**PROVIDED ENTRIES**
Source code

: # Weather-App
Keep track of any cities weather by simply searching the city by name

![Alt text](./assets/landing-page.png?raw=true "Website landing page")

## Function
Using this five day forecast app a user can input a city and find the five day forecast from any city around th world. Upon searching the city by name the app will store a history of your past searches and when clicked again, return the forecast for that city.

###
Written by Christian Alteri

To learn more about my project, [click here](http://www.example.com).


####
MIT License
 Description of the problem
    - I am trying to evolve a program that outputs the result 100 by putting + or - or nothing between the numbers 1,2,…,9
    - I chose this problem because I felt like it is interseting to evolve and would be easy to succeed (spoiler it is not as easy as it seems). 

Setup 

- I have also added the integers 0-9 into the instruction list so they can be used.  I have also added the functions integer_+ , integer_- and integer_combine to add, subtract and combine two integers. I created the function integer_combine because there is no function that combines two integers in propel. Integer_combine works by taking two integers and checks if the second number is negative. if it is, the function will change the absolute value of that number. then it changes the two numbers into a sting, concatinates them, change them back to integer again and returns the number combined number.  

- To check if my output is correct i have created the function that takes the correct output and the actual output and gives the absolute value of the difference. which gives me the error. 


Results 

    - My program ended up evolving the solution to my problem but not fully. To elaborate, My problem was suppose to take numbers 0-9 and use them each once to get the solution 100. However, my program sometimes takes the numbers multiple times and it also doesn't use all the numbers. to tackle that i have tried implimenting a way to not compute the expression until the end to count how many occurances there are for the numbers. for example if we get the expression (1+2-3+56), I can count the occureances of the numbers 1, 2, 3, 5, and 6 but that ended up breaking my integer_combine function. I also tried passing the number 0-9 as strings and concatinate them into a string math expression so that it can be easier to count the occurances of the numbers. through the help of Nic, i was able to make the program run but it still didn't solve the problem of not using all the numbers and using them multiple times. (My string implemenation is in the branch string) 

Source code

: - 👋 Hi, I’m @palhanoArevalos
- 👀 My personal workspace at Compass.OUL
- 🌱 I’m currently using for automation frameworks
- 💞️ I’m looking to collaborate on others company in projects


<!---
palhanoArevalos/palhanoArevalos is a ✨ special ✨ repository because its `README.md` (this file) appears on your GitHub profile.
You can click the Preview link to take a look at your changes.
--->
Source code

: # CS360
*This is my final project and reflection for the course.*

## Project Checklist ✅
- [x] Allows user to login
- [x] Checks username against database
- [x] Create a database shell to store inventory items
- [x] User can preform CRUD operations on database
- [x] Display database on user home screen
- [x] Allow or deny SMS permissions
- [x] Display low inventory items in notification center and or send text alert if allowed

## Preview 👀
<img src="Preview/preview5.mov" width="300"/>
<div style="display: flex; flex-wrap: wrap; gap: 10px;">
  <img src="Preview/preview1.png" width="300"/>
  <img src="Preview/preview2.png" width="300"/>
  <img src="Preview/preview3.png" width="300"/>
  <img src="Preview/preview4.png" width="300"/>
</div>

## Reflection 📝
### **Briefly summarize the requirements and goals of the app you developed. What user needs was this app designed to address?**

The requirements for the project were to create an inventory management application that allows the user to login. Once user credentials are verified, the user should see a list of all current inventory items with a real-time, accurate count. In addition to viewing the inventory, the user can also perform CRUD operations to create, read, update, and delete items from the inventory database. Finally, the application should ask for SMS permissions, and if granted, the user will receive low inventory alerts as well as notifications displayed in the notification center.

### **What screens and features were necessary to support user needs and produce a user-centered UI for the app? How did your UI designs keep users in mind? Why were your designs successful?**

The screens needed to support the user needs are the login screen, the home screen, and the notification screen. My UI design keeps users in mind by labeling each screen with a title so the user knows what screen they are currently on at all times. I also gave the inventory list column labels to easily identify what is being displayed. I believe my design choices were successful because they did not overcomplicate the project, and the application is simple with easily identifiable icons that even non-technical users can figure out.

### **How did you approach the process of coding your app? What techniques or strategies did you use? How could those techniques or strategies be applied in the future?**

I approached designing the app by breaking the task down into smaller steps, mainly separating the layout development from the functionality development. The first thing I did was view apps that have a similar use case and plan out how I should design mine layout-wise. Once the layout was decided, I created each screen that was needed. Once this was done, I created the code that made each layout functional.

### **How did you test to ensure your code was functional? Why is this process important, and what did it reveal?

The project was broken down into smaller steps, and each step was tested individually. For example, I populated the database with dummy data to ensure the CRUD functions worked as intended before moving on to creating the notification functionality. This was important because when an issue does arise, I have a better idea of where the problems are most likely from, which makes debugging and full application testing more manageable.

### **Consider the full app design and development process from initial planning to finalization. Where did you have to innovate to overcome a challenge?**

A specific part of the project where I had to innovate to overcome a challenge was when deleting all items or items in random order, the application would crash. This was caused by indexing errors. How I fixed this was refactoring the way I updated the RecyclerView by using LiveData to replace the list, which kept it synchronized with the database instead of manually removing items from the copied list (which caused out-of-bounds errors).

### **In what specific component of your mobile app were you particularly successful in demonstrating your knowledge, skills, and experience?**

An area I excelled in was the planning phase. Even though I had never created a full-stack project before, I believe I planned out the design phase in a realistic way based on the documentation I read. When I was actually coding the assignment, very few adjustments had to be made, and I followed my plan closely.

**TASK DIRECTIONS**
The whole of the material above should be written out again, exactly.

**SOLUTION TO THE PROBLEM**
Source code

: # Weather-App
Keep track of any cities weather by simply searching the city by name

![Alt text](./assets/landing-page.png?raw=true "Website landing page")

## Function
Using this five day forecast app a user can input a city and find the five day forecast from any city around th world. Upon searching the city by name the app will store a history of your past searches and when clicked again, return the forecast for that city.

###
Written by Christian Alteri

To learn more about my project, [click here](http://www.example.com).


####
MIT License
 Description of the problem
    - I am trying to evolve a program that outputs the result 100 by putting + or - or nothing between the numbers 1,2,…,9
    - I chose this problem because I felt like it is interseting to evolve and would be easy to succeed (spoiler it is not as easy as it seems). 

Setup 

- I have also added the integers 0-9 into the instruction list so they can be used.  I have also added the functions integer_+ , integer_- and integer_combine to add, subtract and combine two integers. I created the function integer_combine because there is no function that combines two integers in propel. Integer_combine works by taking two integers and checks if the second number is negative. if it is, the function will change the absolute value of that number. then it changes the two numbers into a sting, concatinates them, change them back to integer again and returns the number combined number.  

- To check if my output is correct i have created the function that takes the correct output and the actual output and gives the absolute value of the difference. which gives me the error. 


Results 

    - My program ended up evolving the solution to my problem but not fully. To elaborate, My problem was suppose to take numbers 0-9 and use them each once to get the solution 100. However, my program sometimes takes the numbers multiple times and it also doesn't use all the numbers. to tackle that i have tried implimenting a way to not compute the expression until the end to count how many occurances there are for the numbers. for example if we get the expression (1+2-3+56), I can count the occureances of the numbers 1, 2, 3, 5, and 6 but that ended up breaking my integer_combine function. I also tried passing the number 0-9 as strings and concatinate them into a string math expression so that it can be easier to count the occurances of the numbers. through the help of Nic, i was able to make the program run but it still didn't solve the problem of not using all the numbers and using them multiple times. (My string implemenation is in the branch string) 

Source code

: - 👋 Hi, I’m @palhanoArevalos
- 👀 My personal workspace at Compass.OUL
- 🌱 I’m currently using for automation frameworks
- 💞️ I’m looking to collaborate on others company in projects


<!---
palhanoArevalos/palhanoArevalos is a ✨ special ✨ repository because its `README.md` (this file) appears on your GitHub profile.
You can click the Preview link to take a look at your changes.
--->
Source code

: # CS360
*This is my final project and reflection for the course.*

## Project Checklist ✅
- [x] Allows user to login
- [x] Checks username against database
- [x] Create a database shell to store inventory items
- [x] User can preform CRUD operations on database
- [x] Display database on user home screen
- [x] Allow or deny SMS permissions
- [x] Display low inventory items in notification center and or send text alert if allowed

## Preview 👀
<img src="Preview/preview5.mov" width="300"/>
<div style="display: flex; flex-wrap: wrap; gap: 10px;">
  <img src="Preview/preview1.png" width="300"/>
  <img src="Preview/preview2.png" width="300"/>
  <img src="Preview/preview3.png" width="300"/>
  <img src="Preview/preview4.png" width="300"/>
</div>

## Reflection 📝
### **Briefly summarize the requirements and goals of the app you developed. What user needs was this app designed to address?**

The requirements for the project were to create an inventory management application that allows the user to login. Once user credentials are verified, the user should see a list of all current inventory items with a real-time, accurate count. In addition to viewing the inventory, the user can also perform CRUD operations to create, read, update, and delete items from the inventory database. Finally, the application should ask for SMS permissions, and if granted, the user will receive low inventory alerts as well as notifications displayed in the notification center.

### **What screens and features were necessary to support user needs and produce a user-centered UI for the app? How did your UI designs keep users in mind? Why were your designs successful?**

The screens needed to support the user needs are the login screen, the home screen, and the notification screen. My UI design keeps users in mind by labeling each screen with a title so the user knows what screen they are currently on at all times. I also gave the inventory list column labels to easily identify what is being displayed. I believe my design choices were successful because they did not overcomplicate the project, and the application is simple with easily identifiable icons that even non-technical users can figure out.

### **How did you approach the process of coding your app? What techniques or strategies did you use? How could those techniques or strategies be applied in the future?**

I approached designing the app by breaking the task down into smaller steps, mainly separating the layout development from the functionality development. The first thing I did was view apps that have a similar use case and plan out how I should design mine layout-wise. Once the layout was decided, I created each screen that was needed. Once this was done, I created the code that made each layout functional.

### **How did you test to ensure your code was functional? Why is this process important, and what did it reveal?

The project was broken down into smaller steps, and each step was tested individually. For example, I populated the database with dummy data to ensure the CRUD functions worked as intended before moving on to creating the notification functionality. This was important because when an issue does arise, I have a better idea of where the problems are most likely from, which makes debugging and full application testing more manageable.

### **Consider the full app design and development process from initial planning to finalization. Where did you have to innovate to overcome a challenge?**

A specific part of the project where I had to innovate to overcome a challenge was when deleting all items or items in random order, the application would crash. This was caused by indexing errors. How I fixed this was refactoring the way I updated the RecyclerView by using LiveData to replace the list, which kept it synchronized with the database instead of manually removing items from the copied list (which caused out-of-bounds errors).

### **In what specific component of your mobile app were you particularly successful in demonstrating your knowledge, skills, and experience?**

An area I excelled in was the planning phase. Even though I had never created a full-stack project before, I believe I planned out the design phase in a realistic way based on the documentation I read. When I was actually coding the assignment, very few adjustments had to be made, and I followed my plan closely.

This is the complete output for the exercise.